8-K 1 v119457_8k.htm Unassociated Document




SECURITIES AND EXCHANGE COMMISSION
WASHINGTON, D.C. 20549
 
FORM 8-K

CURRENT REPORT PURSUANT
TO SECTION 13 OR 15(d) OF THE
SECURITIES EXCHANGE ACT OF 1934
 
July 9, 2008
Date of Report (Date of earliest event reported)
 
COLLECTIVE BRANDS, INC.
(Exact Name of Registrant as Specified in its Charter)
 
DELAWARE
(State or Other Jurisdiction of Incorporation)

1-14770
43-1813160
(Commission File Number)
(IRS Employer Identification No.)
 
 
3231 Southeast Sixth Avenue
Topeka, Kansas 66607-2207
(Address of Principal Executive Office) (Zip Code)


(785) 233-5171
(Registrant's Telephone Number, Including Area Code)

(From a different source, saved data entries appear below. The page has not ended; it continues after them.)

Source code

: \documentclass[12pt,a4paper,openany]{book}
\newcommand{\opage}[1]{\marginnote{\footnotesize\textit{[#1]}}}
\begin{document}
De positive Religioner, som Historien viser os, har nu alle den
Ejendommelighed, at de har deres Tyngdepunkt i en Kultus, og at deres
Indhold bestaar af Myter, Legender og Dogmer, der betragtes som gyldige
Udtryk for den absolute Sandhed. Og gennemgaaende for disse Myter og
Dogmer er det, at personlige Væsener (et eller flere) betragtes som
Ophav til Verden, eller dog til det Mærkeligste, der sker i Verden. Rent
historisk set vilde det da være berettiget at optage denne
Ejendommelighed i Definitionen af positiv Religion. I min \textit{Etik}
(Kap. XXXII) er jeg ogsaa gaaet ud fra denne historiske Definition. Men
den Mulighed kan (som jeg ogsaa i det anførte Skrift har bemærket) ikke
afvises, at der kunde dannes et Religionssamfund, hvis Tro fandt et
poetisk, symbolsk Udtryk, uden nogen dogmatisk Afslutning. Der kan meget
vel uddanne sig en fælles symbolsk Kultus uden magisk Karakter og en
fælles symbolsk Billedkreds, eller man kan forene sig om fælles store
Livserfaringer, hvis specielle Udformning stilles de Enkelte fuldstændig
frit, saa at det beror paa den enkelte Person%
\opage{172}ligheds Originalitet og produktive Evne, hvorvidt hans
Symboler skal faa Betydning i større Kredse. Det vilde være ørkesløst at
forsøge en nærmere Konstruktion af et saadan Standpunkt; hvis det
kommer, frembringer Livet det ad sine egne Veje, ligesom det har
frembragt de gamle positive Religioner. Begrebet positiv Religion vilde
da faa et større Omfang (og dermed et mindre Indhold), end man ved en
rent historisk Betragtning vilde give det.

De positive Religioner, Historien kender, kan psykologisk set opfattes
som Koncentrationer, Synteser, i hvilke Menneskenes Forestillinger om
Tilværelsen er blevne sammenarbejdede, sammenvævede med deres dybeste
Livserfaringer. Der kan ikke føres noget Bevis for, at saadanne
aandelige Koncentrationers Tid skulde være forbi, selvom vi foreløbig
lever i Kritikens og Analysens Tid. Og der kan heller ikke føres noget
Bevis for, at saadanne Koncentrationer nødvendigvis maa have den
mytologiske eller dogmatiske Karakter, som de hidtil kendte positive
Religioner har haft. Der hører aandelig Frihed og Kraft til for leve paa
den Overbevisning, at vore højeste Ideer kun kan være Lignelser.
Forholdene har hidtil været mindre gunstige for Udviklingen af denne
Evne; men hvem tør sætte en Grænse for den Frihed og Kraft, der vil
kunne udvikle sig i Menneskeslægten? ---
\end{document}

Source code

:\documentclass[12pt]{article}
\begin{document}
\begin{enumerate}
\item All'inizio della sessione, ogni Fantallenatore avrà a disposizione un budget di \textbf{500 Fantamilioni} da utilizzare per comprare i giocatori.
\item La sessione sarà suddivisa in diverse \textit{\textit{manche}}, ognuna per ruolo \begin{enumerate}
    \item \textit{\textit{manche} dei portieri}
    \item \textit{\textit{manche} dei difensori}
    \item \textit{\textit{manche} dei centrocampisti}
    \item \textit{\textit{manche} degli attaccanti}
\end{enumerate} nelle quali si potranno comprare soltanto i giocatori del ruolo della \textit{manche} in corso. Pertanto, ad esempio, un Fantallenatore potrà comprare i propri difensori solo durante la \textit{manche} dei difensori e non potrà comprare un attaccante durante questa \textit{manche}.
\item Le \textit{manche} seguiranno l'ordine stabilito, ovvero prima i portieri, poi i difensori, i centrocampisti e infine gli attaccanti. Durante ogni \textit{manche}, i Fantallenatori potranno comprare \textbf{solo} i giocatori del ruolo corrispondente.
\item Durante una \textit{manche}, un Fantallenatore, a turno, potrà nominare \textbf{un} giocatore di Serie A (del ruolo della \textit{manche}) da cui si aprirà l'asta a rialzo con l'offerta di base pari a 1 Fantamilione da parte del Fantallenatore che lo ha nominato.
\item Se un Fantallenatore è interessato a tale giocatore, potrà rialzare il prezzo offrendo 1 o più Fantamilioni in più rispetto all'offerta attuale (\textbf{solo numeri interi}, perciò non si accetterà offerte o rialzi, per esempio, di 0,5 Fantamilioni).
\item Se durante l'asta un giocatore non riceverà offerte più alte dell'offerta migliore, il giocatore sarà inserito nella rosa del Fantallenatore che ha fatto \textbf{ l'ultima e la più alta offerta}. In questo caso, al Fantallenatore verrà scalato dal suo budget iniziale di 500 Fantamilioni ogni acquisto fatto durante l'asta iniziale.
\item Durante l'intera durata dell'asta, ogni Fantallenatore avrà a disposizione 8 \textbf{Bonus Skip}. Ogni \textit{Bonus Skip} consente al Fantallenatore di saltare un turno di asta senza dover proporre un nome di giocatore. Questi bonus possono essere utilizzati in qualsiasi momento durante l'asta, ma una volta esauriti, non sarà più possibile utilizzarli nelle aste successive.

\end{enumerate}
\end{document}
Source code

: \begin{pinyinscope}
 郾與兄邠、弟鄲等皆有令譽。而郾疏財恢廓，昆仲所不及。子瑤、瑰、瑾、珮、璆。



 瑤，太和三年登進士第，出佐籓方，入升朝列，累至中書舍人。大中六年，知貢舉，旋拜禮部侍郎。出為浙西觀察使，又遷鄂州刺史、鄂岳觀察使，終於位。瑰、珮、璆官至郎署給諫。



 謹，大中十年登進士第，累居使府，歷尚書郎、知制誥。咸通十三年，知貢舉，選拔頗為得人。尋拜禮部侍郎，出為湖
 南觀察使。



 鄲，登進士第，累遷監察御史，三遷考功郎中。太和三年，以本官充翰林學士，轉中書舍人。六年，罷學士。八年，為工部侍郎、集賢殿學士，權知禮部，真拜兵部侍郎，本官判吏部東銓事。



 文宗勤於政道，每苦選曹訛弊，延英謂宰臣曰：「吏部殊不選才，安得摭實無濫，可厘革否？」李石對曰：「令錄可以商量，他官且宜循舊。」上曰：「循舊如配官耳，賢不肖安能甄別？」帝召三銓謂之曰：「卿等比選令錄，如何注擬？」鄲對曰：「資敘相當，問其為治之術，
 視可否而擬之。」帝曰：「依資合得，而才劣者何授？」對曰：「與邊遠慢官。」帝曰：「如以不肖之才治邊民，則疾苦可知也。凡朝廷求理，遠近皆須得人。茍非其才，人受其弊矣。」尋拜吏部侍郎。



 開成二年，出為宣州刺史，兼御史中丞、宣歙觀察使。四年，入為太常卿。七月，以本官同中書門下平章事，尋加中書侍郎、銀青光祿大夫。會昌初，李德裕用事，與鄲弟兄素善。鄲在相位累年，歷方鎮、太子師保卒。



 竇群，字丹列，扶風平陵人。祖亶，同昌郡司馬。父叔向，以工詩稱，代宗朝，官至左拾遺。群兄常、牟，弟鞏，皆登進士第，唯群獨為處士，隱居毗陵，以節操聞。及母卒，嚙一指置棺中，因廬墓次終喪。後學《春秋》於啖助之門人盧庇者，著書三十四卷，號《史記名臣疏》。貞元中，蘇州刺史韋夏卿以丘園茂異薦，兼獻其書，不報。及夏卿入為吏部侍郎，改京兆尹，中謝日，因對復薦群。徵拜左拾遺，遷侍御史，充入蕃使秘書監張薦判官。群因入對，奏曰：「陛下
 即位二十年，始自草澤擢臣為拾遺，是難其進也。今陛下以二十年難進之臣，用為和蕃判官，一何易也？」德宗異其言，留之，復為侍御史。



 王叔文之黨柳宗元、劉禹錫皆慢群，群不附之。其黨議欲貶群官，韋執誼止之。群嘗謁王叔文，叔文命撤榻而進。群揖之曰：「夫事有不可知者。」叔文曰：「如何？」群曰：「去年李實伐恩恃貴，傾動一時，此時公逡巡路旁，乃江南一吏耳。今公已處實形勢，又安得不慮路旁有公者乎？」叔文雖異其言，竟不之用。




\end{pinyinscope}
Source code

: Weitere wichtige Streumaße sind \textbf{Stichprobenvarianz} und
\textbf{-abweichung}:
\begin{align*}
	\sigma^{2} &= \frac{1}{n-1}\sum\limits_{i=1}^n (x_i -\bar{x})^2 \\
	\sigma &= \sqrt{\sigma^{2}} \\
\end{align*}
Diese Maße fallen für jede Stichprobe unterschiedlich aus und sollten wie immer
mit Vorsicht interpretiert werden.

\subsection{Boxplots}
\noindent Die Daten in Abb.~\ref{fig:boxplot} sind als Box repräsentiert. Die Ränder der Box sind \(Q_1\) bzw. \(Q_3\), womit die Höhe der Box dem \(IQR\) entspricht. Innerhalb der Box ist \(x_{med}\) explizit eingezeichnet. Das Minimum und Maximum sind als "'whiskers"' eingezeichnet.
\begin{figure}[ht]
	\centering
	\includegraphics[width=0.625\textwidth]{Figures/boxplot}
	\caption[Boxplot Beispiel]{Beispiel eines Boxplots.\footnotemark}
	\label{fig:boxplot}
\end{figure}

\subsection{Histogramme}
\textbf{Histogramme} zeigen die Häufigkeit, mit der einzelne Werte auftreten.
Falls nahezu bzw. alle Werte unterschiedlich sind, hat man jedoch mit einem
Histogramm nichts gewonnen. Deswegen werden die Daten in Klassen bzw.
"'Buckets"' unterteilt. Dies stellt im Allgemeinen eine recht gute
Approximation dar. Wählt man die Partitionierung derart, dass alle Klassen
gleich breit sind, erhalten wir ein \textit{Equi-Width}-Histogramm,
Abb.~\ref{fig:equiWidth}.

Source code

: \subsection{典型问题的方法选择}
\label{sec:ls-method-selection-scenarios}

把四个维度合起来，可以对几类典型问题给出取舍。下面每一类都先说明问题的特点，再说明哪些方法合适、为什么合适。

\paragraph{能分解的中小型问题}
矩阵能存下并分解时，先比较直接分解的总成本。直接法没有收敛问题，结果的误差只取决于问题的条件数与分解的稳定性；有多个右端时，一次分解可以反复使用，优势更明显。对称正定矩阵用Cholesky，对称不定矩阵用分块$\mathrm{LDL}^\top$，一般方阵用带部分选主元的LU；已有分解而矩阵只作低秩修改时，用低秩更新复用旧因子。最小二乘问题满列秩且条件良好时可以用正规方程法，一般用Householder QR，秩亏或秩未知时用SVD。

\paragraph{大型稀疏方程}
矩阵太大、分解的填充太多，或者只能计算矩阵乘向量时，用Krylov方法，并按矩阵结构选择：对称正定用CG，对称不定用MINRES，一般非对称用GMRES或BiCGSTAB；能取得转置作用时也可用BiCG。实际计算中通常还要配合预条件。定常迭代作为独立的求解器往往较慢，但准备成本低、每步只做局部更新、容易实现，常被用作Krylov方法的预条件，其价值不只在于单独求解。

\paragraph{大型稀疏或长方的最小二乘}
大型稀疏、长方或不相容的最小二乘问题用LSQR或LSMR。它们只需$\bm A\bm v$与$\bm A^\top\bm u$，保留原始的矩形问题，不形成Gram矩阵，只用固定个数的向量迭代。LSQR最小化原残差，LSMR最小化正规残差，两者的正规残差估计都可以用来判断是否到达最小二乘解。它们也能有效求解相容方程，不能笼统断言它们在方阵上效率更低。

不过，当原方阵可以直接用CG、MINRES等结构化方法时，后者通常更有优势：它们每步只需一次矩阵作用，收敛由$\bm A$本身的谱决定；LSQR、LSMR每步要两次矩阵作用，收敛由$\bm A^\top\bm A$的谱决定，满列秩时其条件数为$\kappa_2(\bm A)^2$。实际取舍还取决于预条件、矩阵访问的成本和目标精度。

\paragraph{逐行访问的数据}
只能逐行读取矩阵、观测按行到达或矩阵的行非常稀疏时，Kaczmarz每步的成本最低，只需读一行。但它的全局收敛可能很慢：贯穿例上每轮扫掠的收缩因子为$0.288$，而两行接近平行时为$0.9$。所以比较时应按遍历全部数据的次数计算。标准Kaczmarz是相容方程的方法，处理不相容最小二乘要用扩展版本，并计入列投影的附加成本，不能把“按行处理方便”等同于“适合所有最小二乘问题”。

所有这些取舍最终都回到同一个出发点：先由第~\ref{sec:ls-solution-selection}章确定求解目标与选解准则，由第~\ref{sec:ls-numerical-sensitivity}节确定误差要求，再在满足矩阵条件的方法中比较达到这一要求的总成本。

Check the appropriate box below if the Form 8-K filing is intended to simultaneously satisfy the filing obligation of the registrant under any of the following provisions:

G
Written communications pursuant to Rule 425 under the Securities Act (17 CFR 230.425)

G
Soliciting material pursuant to Rule 14a12 under the Exchange Act (17 CFR 240.14a-12)

G
Pre-commencement communications pursuant to Rule 14d-2(b) under the Exchange Act (17 CFR 240.14d-2(b))

G
Pre-commencement communications pursuant to Rule 13e-4(c) under the Exchange Act (17 CFR 240.13e-4(c))




 
 

 



Item 5.02
Departure of Directors or Certain Officers; Election of Directors; Appointment of Certain Officers; Compensatory Arrangements of Certain Officers
 
  
 
 
On July 9, 2008, Collective Brands, Inc. announced the election of LuAnn Via, as President and Chief Executive Officer of Payless ShoeSource, Inc. (the “Company”) effective July 22, 2008.
 
There are no arrangements or understanding between Ms. Via or any other person(s) pursuant to which she was selected as an officer, and the Company has not entered into, nor has any currently proposed plans to enter into, any transactions in which Ms. Via has or will have a direct or indirect material interest. In addition, there are no family relationships between Ms. Via and any other director or executive officer of the Company.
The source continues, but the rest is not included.